Eric Mayron v. Google, Inc.

Case Name: Mayron v. Google, Inc.
Case No.: 2015-1-CV-275940

This is a putative class action brought by plaintiff Eric Mayron (“Plaintiff”). (First Amended Complaint (“FAC”), ¶ 1.) Plaintiff alleges that defendant Google, Inc. (“Google”) offers free and paid storage plans for Google Drive, which gives subscribers the ability to reach stored-data files from any smartphone, tablet, or computer. (FAC, ¶ 17.) Defendant offers subscribers 15 gigabytes of storage for free. (Ibid.) Defendant also offers the ability to upgrade membership to its paid service by purchasing a storage plan. (Ibid.) In connection with the subscriptions, Plaintiff alleges:

During the Class Period, Defendant made automatic renewal and/or continuous service offers to consumers in California and (a) at the time of making the automatic renewal and/or continuous service offers, failed to present the automatic renewal offer terms, and/or continuous service offer terms, in a clear and conspicuous manner and in visual proximity to the request for consent to the offer before the subscription or purchasing agreement was fulfilled in violation of Cal.
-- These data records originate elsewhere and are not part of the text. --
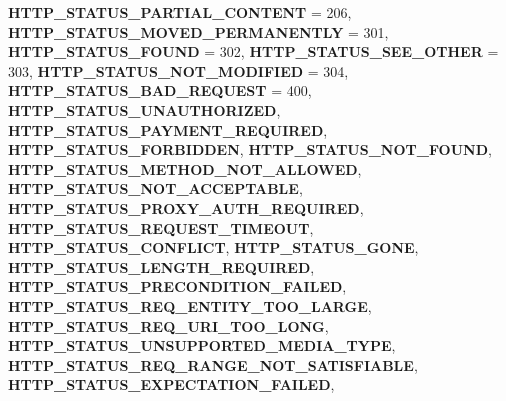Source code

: \begin{DoxyCompactItemize}
{\bfseries H\+T\+T\+P\+\_\+\+S\+T\+A\+T\+U\+S\+\_\+\+P\+A\+R\+T\+I\+A\+L\+\_\+\+C\+O\+N\+T\+E\+NT} = 206, 
{\bfseries H\+T\+T\+P\+\_\+\+S\+T\+A\+T\+U\+S\+\_\+\+M\+O\+V\+E\+D\+\_\+\+P\+E\+R\+M\+A\+N\+E\+N\+T\+LY} = 301, 
{\bfseries H\+T\+T\+P\+\_\+\+S\+T\+A\+T\+U\+S\+\_\+\+F\+O\+U\+ND} = 302, 
\newline
{\bfseries H\+T\+T\+P\+\_\+\+S\+T\+A\+T\+U\+S\+\_\+\+S\+E\+E\+\_\+\+O\+T\+H\+ER} = 303, 
{\bfseries H\+T\+T\+P\+\_\+\+S\+T\+A\+T\+U\+S\+\_\+\+N\+O\+T\+\_\+\+M\+O\+D\+I\+F\+I\+ED} = 304, 
{\bfseries H\+T\+T\+P\+\_\+\+S\+T\+A\+T\+U\+S\+\_\+\+B\+A\+D\+\_\+\+R\+E\+Q\+U\+E\+ST} = 400, 
{\bfseries H\+T\+T\+P\+\_\+\+S\+T\+A\+T\+U\+S\+\_\+\+U\+N\+A\+U\+T\+H\+O\+R\+I\+Z\+ED}, 
\newline
{\bfseries H\+T\+T\+P\+\_\+\+S\+T\+A\+T\+U\+S\+\_\+\+P\+A\+Y\+M\+E\+N\+T\+\_\+\+R\+E\+Q\+U\+I\+R\+ED}, 
{\bfseries H\+T\+T\+P\+\_\+\+S\+T\+A\+T\+U\+S\+\_\+\+F\+O\+R\+B\+I\+D\+D\+EN}, 
{\bfseries H\+T\+T\+P\+\_\+\+S\+T\+A\+T\+U\+S\+\_\+\+N\+O\+T\+\_\+\+F\+O\+U\+ND}, 
{\bfseries H\+T\+T\+P\+\_\+\+S\+T\+A\+T\+U\+S\+\_\+\+M\+E\+T\+H\+O\+D\+\_\+\+N\+O\+T\+\_\+\+A\+L\+L\+O\+W\+ED}, 
\newline
{\bfseries H\+T\+T\+P\+\_\+\+S\+T\+A\+T\+U\+S\+\_\+\+N\+O\+T\+\_\+\+A\+C\+C\+E\+P\+T\+A\+B\+LE}, 
{\bfseries H\+T\+T\+P\+\_\+\+S\+T\+A\+T\+U\+S\+\_\+\+P\+R\+O\+X\+Y\+\_\+\+A\+U\+T\+H\+\_\+\+R\+E\+Q\+U\+I\+R\+ED}, 
{\bfseries H\+T\+T\+P\+\_\+\+S\+T\+A\+T\+U\+S\+\_\+\+R\+E\+Q\+U\+E\+S\+T\+\_\+\+T\+I\+M\+E\+O\+UT}, 
{\bfseries H\+T\+T\+P\+\_\+\+S\+T\+A\+T\+U\+S\+\_\+\+C\+O\+N\+F\+L\+I\+CT}, 
\newline
{\bfseries H\+T\+T\+P\+\_\+\+S\+T\+A\+T\+U\+S\+\_\+\+G\+O\+NE}, 
{\bfseries H\+T\+T\+P\+\_\+\+S\+T\+A\+T\+U\+S\+\_\+\+L\+E\+N\+G\+T\+H\+\_\+\+R\+E\+Q\+U\+I\+R\+ED}, 
{\bfseries H\+T\+T\+P\+\_\+\+S\+T\+A\+T\+U\+S\+\_\+\+P\+R\+E\+C\+O\+N\+D\+I\+T\+I\+O\+N\+\_\+\+F\+A\+I\+L\+ED}, 
{\bfseries H\+T\+T\+P\+\_\+\+S\+T\+A\+T\+U\+S\+\_\+\+R\+E\+Q\+\_\+\+E\+N\+T\+I\+T\+Y\+\_\+\+T\+O\+O\+\_\+\+L\+A\+R\+GE}, 
\newline
{\bfseries H\+T\+T\+P\+\_\+\+S\+T\+A\+T\+U\+S\+\_\+\+R\+E\+Q\+\_\+\+U\+R\+I\+\_\+\+T\+O\+O\+\_\+\+L\+O\+NG}, 
{\bfseries H\+T\+T\+P\+\_\+\+S\+T\+A\+T\+U\+S\+\_\+\+U\+N\+S\+U\+P\+P\+O\+R\+T\+E\+D\+\_\+\+M\+E\+D\+I\+A\+\_\+\+T\+Y\+PE}, 
{\bfseries H\+T\+T\+P\+\_\+\+S\+T\+A\+T\+U\+S\+\_\+\+R\+E\+Q\+\_\+\+R\+A\+N\+G\+E\+\_\+\+N\+O\+T\+\_\+\+S\+A\+T\+I\+S\+F\+I\+A\+B\+LE}, 
{\bfseries H\+T\+T\+P\+\_\+\+S\+T\+A\+T\+U\+S\+\_\+\+E\+X\+P\+E\+C\+T\+A\+T\+I\+O\+N\+\_\+\+F\+A\+I\+L\+ED}, 
\newline

\end{DoxyCompactItemize}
Bus. & Prof. Code § 17602(a)(1); (b) charged Plaintiff’s and Class Members’ credit or debit cards, or third-party account [sic] . . . without first obtaining Plaintiff’s and Class Members’ affirmative consent to the agreement containing the automatic renewal offer terms and/or continuous service offer terms in violation of Cal. Bus. & Prof. Code § 17602(a)(2); and (c) failed to provide an acknowledgment that includes the automatic renewal and/or continuous service offer terms, cancellation policy, and information regarding how to cancel in a manner that is capable of being retained by the consumer in violation of Cal. Bus. & Prof. Code § 17602(a)(3).

(FAC, ¶ 2.)

The Complaint, filed on January 23, 2015, set forth the following causes of action: [1] Failure to Present the Automatic Renewal Offer Terms or Continuous Service Offer Terms Clearly and Conspicuously and in Visual Proximity to the Request for Consent Offer (Cal. Bus. & Prof. Code § 17602(a)(1)); [2] Failure to Obtain the Consumer’s Affirmative Consent Before the Subscription is Fulfilled (Cal. Bus. & Prof. Code §§ 17602(a)(2) and 17603); [3] Failure to Provide Acknowledgment with Automatic Renewal Terms and Information Regarding Cancellation Policy (Cal. Bus. & Prof. Code § 17602(a)(3); [4] Unfair Competition Law Violations (Cal. Bus. & Prof. Code § 17200, et seq.); and [5] Injunctive Relief (Cal. Bus. & Prof. Code § 17535). Defendant demurred to each cause of action on the grounds that they fail to state facts sufficient to constitute a cause of action against Defendant and, on February 26, 2016, the Court sustained the demurrer without leave to amend as to the first, second, and third causes of action, and with leave to amend as to the fourth and fifth causes of action.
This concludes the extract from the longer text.